Assigned task =>
Whenever the word "devices" turns up in a line below, that line should be copied.

** Extracted entries follows **

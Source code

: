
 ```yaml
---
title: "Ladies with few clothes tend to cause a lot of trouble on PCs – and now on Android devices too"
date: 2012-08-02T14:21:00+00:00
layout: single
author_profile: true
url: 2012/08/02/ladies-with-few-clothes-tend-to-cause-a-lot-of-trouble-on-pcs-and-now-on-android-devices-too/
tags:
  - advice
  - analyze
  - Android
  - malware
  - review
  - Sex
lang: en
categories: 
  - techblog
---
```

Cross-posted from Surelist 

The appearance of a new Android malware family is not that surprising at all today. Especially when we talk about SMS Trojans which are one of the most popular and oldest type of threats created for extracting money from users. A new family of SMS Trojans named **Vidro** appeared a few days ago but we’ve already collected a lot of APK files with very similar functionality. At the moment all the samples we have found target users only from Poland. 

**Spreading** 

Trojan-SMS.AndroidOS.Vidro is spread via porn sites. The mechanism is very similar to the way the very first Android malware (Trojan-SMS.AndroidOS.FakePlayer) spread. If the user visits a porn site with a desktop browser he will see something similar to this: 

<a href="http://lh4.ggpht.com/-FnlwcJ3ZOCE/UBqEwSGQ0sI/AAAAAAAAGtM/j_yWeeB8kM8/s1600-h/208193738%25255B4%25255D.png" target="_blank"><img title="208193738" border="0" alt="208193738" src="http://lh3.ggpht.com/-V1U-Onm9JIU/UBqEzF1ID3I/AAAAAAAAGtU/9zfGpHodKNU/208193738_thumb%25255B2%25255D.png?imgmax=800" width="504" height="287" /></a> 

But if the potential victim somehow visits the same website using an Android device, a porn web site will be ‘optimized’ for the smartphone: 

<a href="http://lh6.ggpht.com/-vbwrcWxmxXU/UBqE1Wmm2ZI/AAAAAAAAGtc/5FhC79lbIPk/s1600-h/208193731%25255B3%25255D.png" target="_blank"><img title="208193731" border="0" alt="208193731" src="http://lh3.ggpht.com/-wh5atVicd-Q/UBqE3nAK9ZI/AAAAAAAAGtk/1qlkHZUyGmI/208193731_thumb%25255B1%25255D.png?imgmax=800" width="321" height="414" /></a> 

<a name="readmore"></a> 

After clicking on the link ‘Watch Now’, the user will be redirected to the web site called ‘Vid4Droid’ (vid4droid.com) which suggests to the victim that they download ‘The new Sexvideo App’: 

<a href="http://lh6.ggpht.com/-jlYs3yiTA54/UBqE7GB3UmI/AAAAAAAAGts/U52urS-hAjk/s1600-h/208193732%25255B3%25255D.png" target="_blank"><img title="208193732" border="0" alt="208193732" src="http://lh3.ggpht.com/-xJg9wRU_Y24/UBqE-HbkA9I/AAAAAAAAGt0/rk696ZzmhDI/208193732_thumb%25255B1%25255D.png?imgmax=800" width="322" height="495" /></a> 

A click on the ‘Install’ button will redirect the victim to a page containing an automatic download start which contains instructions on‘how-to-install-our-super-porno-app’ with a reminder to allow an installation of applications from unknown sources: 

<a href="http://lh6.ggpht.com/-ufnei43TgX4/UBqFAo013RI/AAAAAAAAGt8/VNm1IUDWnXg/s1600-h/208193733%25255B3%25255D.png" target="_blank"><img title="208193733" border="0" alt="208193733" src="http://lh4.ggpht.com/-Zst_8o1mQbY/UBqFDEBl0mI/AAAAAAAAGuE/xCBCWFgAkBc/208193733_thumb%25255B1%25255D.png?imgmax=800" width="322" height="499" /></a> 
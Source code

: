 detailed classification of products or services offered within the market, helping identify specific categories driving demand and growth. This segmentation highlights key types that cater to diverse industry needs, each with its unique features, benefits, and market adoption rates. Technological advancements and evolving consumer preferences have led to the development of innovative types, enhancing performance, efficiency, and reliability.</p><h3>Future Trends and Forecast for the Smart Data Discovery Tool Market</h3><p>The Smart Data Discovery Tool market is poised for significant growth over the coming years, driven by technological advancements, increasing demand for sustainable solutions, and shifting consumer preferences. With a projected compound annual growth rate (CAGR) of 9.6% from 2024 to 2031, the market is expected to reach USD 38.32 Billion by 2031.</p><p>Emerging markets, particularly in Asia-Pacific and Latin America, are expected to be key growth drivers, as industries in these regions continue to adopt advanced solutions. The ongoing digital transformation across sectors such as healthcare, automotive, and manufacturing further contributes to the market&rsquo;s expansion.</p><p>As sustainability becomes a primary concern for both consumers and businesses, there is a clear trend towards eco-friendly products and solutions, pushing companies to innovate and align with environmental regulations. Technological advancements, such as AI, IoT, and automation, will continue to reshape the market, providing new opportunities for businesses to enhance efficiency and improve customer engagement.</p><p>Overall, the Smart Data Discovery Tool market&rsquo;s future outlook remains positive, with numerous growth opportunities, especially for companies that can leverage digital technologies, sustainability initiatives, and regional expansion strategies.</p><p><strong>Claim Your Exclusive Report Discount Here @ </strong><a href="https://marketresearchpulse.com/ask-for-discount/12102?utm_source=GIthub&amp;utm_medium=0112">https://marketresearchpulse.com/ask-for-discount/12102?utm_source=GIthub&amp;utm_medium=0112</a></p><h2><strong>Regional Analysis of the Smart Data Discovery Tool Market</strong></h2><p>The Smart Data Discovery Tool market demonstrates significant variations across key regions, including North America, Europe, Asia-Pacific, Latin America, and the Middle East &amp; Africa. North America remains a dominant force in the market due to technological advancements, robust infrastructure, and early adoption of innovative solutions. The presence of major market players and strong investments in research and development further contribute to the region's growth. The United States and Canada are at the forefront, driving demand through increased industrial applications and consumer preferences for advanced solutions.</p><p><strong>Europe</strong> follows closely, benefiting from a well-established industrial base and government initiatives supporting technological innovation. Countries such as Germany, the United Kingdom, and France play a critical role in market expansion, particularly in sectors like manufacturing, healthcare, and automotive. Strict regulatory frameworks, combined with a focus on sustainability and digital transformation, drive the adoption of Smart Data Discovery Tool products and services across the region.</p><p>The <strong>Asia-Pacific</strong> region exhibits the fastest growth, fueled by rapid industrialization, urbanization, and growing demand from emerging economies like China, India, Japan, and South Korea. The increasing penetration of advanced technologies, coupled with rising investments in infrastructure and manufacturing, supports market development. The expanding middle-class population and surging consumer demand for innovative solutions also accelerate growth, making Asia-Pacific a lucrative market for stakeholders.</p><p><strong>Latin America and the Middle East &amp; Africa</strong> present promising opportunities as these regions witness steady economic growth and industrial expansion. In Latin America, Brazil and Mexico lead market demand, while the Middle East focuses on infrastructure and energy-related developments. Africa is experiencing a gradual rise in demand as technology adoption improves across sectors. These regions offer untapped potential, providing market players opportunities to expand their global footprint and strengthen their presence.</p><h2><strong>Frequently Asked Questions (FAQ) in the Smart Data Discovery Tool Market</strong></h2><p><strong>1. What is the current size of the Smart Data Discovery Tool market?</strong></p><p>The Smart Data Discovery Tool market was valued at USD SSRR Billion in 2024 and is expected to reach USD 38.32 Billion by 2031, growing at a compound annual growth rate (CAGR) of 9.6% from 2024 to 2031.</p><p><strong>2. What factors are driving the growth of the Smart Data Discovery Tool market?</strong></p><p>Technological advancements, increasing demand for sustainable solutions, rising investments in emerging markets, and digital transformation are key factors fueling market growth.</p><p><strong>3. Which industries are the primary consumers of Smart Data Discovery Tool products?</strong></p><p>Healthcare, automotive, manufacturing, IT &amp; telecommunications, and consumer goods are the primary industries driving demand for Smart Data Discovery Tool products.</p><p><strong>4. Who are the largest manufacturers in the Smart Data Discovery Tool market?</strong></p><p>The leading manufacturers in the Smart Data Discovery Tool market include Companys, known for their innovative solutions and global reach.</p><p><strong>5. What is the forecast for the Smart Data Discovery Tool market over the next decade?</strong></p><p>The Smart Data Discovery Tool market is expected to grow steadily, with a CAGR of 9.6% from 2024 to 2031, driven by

** End of Extracted entries **

Response for this exercise =>
title: "Ladies with few clothes tend to cause a lot of trouble on PCs – and now on Android devices too"
url: 2012/08/02/ladies-with-few-clothes-tend-to-cause-a-lot-of-trouble-on-pcs-and-now-on-android-devices-too/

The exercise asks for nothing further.